Unnaturally Long Attention Span

AvatarA blog about Grad School at Stanford, Working in a Silicon Valley Internet Company, and Statistical Machine Learning. mike AT ai.stanford.edu

Ranking Colleges Using Google and OSS

It's that time of year again when many people are deciding which college they should attend come fall. Whether they are a high school senior, aspiring professional, or seasoned veteran seeking an MBA, the ultimate decision of which college is based largely on reputation.
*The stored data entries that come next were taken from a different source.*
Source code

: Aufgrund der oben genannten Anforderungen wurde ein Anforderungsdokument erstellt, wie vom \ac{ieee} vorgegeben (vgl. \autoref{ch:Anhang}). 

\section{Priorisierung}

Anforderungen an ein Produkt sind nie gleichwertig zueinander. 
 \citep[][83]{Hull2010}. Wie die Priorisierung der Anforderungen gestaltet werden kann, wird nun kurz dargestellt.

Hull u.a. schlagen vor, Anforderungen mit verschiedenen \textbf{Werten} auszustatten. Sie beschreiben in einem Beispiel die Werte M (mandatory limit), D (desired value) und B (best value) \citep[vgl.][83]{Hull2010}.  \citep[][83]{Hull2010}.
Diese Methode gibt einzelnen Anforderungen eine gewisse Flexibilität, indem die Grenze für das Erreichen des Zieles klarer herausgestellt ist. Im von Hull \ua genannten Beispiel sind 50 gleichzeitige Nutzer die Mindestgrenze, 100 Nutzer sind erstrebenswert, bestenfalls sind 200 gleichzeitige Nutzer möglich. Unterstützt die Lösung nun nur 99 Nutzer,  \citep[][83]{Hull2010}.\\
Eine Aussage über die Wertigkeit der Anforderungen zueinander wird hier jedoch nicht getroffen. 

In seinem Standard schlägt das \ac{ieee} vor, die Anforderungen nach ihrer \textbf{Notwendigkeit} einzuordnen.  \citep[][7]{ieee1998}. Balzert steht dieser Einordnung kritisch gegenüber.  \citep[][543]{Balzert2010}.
The perennial data source for college ratings that most students turn to is the US News America's Best Colleges Rankings. Despite the limited usefulness of reading rankings, there is only so much information you can get from first-hand experience. Taking the campus tour, talking with students and doing your own due diligence is about as far as you can go short of attending the school. The US News ranking methodology is based on many factors: peer assessment, faculty resources, selectivity, class sizes, and financial aid, among many others. What does it really mean to rank a list of schools? I can define a personal value function for determining which school I prefer to and by doing pairwise comparisons, I can sort a list of schools based on which would be the most beneficial to my personal goals. However, you can imagine though that an integration of these value functions over a large sample of students would pretty quickly create a ranking distribution that was rather flat. While the US News Rankings strive to give a complete overall view of the school, there are few weaknesses to its method. Some of these weaknesses have stirred criticism for the rankings by both students and colleges.
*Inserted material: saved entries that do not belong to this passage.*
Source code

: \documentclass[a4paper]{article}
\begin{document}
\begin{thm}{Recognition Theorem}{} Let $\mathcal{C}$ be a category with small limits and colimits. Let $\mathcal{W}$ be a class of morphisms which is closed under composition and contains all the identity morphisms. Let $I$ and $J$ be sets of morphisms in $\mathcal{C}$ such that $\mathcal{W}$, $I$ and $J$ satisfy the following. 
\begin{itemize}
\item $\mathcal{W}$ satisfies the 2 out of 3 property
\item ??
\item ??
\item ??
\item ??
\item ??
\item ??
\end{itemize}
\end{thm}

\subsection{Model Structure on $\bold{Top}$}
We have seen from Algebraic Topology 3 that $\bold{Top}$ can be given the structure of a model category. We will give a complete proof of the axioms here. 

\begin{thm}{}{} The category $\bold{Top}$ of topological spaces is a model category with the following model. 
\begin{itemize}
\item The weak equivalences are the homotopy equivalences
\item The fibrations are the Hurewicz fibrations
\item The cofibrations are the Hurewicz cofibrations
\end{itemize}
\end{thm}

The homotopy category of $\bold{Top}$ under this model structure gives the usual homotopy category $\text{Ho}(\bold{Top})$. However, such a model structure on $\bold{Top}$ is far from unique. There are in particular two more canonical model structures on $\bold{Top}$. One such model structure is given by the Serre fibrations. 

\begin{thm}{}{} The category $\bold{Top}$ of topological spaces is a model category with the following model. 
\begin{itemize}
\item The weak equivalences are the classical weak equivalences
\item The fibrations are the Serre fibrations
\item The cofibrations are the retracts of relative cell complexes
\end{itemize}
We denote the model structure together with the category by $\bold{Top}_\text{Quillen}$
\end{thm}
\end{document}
First, many of the metrics are subjective, such as peer assessment and selectively. This allows for "smoothing out" of the rankings to what the editors expect by "reinterpreting" the selectivity.

My major problem with the US News rankings, however, is that they are not free. In fact, only the top few schools rankings are viewable. Too see the whole list you have to pay $14.95.

So, to this end, I've decided to try my hand at generating my own rankings. Since I'm no expert in the field of evaluating colleges, I'm going to cheat and use statistical learning techniques. I'm going to do this with the help of just Google and some open source software. You won't even have to pay $14.95 to see the results!

First off, I found a list of American Universities from the Open Directory. I parsed out this page with a quick hand-written wrapper to get the names and URLs. Now, the fun part. What kind of "features" should I use for evaluating each school? This is where a bit of editorial control comes to bear. I wanted to capture the essence of what the US News methodology used, but I wanted to do this in a completely automated way using Google. So for each feature, I defined a Google Search query (shown in brackets) that would give me a rough approximation of that particular attribute:
  1. Peer assessment [link:www.stanford.edu] - This is how some search engines approximate "peer assessment", by counting the number of other pages citing you
  2. Size [site:www.stanford.edu] - a larger school would have a larger web, right? =)
  3. Number of faculty [dr. "home page" site:www.stanford.edu] - hopefully those professors have websites that mention "dr." and "home page"
  4. Scholarly Publications["Stanford University" in scholar.google.com]
  5. News mentions ["Stanford University" in news.google.com]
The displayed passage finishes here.